So here is a test I ran yesterday and overnight to see how practical this process might be with a real scene. (Spent a lot of time staring at the blue spinning wheel.
)
For me I'd say this is a typical water scene, about half water and half land surface/foliage. The original water surface is a lake object and extends about 220 meters from the camera. The rendering times given are for the full 2400x1000 pixel frame, which is cropped here.
I exported two versions of the water surface, one at MPD 0.8 and another at MPD 0.6. The results for both aren't bad, though if you compare them carefully (not obvious here) there is some loss of resolution in both that affects the backlit details in the shadow areas. (Not sure why the lower MPD rendering time is slightly longer than the higher MPD time, but there it is.)
I was going to make more comparisons (MPD 0.4, etc.) but this was taking too much time and the conclusion seems obvious here.
Which is, for me, the savings in rendering time does not compensate for the time spent exporting and handling the mesh objects, which is about 25-30 minutes each on my machine.

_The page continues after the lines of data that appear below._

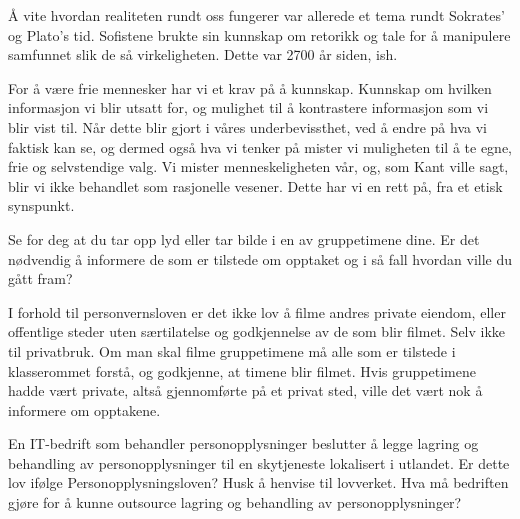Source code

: \documentclass{../../myassignment}
\begin{document}
	\begin{answer}
		Å vite hvordan realiteten rundt oss fungerer var allerede et tema rundt Sokrates' og Plato's tid. Sofistene brukte sin kunnskap om retorikk og tale for å manipulere samfunnet slik de så virkeligheten. Dette var 2700 år siden, ish. 

		For å være frie mennesker har vi et krav på å kunnskap. Kunnskap om hvilken informasjon vi blir utsatt for, og mulighet til å kontrastere informasjon som vi blir vist til. Når dette blir gjort i våres underbevissthet, ved å endre på hva vi faktisk kan se, og dermed også hva vi tenker på mister vi muligheten til å te egne, frie og selvstendige valg. Vi mister menneskeligheten vår, og, som Kant ville sagt, blir vi ikke behandlet som rasjonelle vesener. Dette har vi en rett på, fra et etisk synspunkt.

	\end{answer}

	\begin{problem}
		Se for deg at du tar opp lyd eller tar bilde i en av gruppetimene dine. Er det nødvendig å informere de som er tilstede om opptaket og i så fall hvordan ville du gått fram?
	\end{problem}

	\begin{answer}
		I forhold til personvernsloven er det ikke lov å filme andres private eiendom, eller offentlige steder uten særtilatelse og godkjennelse av de som blir filmet. Selv ikke til privatbruk. Om man skal filme gruppetimene må alle som er tilstede i klasserommet forstå, og godkjenne, at timene blir filmet. Hvis gruppetimene hadde vært private, altså gjennomførte på et privat sted, ville det vært nok å informere om opptakene. 

	\end{answer}


	\begin{problem}
		En IT-bedrift som behandler personopplysninger beslutter å legge lagring og behandling av personopplysninger til en skytjeneste lokalisert i utlandet. Er dette lov ifølge Personopplysningsloven? Husk å henvise til lovverket. Hva må bedriften gjøre for å kunne outsource lagring og behandling av personopplysninger?
	\end{problem}
\end{document}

That means a real time savings of about an hour for each rendering. Again, for me, and for a scene this size, this is not significant. Plus, if you want to make *any* edits to the water surface, you have to go through the whole process again. And anyway I'd rather have the surface detail that gets lost.
So I would not recommend using the process for a scene like this. And never for a scene that is mostly water surface . . . the file sizes and processing times would go through the roof.
Maybe for scenes with smaller reflective areas, or more focused on foreground detail.
Interesting to give it a try, though.